Objective: Describe the process of enacting and defending strong tobacco packaging and labelling regulations in Uruguay amid Philip Morris International's (PMI) legal threats and challenges.
Methods: Triangulated government legislation, news sources and interviews with policy-makers and health advocates in Uruguay.
Results: In 2008 and 2009, the Uruguayan government enacted at the time the world's largest pictorial health warning labels (80% of front and back of package) and prohibited different packaging or presentations for cigarettes sold under a given brand. PMI threatened to sue Uruguay in international courts if these policies were implemented. The Vazquez administration maintained the regulations, but a week prior to President Vazquez's successor, President Mujica, took office on 1 March 2010 PMI announced its intention to file an investment arbitration dispute against Uruguay in the International Centre for the Settlement of Investment Disputes.
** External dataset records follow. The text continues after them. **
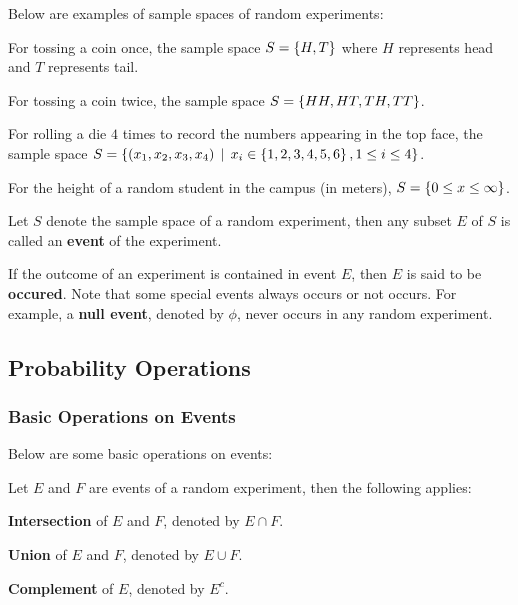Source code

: \documentclass[a4paper,12pt]{article}
\begin{document}
\begin{exm}
  Below are examples of sample spaces of random experiments:

  \begin{alist}
    \item For tossing a coin once, the sample space $S=\left\{ H,T\right\}$ where $H$ represents head and $T$ represents tail.
    \item For tossing a coin twice, the sample space $S=\left\{ HH, HT, TH, TT\right\}$.
    \item For rolling a die $4$ times to record the numbers appearing in the top face, the sample space $S=\left\{ (x_{1},x_{2},x_{3},x_{4})\,\mid\, x_{i}\in\left\{ 1,2,3,4,5,6\right\},1\leq i\leq 4\right\}$.
    \item For the height of a random student in the campus (in meters), $S=\left\{ 0\leq x\leq\infty\right\}$.
  \end{alist}
\end{exm}\n

\begin{dft}
  Let $S$ denote the sample space of a random experiment, then any subset $E$ of $S$ is called an \textbf{event} of the experiment.
\end{dft}\n

If the outcome of an experiment is contained in event $E$, then $E$ is said to be \textbf{occured}. Note that some special events always occurs or not occurs. For example, a \textbf{null event}, denoted by $\phi$, never occurs in any random experiment.

\subsection{Probability Operations}
\subsubsection{Basic Operations on Events}
Below are some basic operations on events:\n

\begin{pst}
  Let $E$ and $F$ are events of a random experiment, then the following applies:

  \begin{alist}
    \item \textbf{Intersection} of $E$ and $F$, denoted by $E\cap F$.
    \item \textbf{Union} of $E$ and $F$, denoted by $E\cup F$.
    \item \textbf{Complement} of $E$, denoted by $E^{c}$.
  \end{alist}
\end{pst}\n
\end{document}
Initially, the Mujica administration announced it would weaken the regulations to avoid litigation. In response, local public health groups in Uruguay enlisted former President Vazquez and international health groups and served as brokers to develop a collaboration with the Mujica administration to defend the regulations. This united front between the Uruguayan government and the transnational tobacco control network paid off when Uruguay defeated PMI's investment dispute in July 2016.
Conclusion: To replicate Uruguay's success, other countries need to recognise that strong political support, an actively engaged local civil society and financial and technical support are important factors in overcoming tobacco industry's legal threats to defend strong public health regulations.
Keywords: Advocacy; Litigation; Low/Middle income country; Packaging and Labelling; Tobacco industry.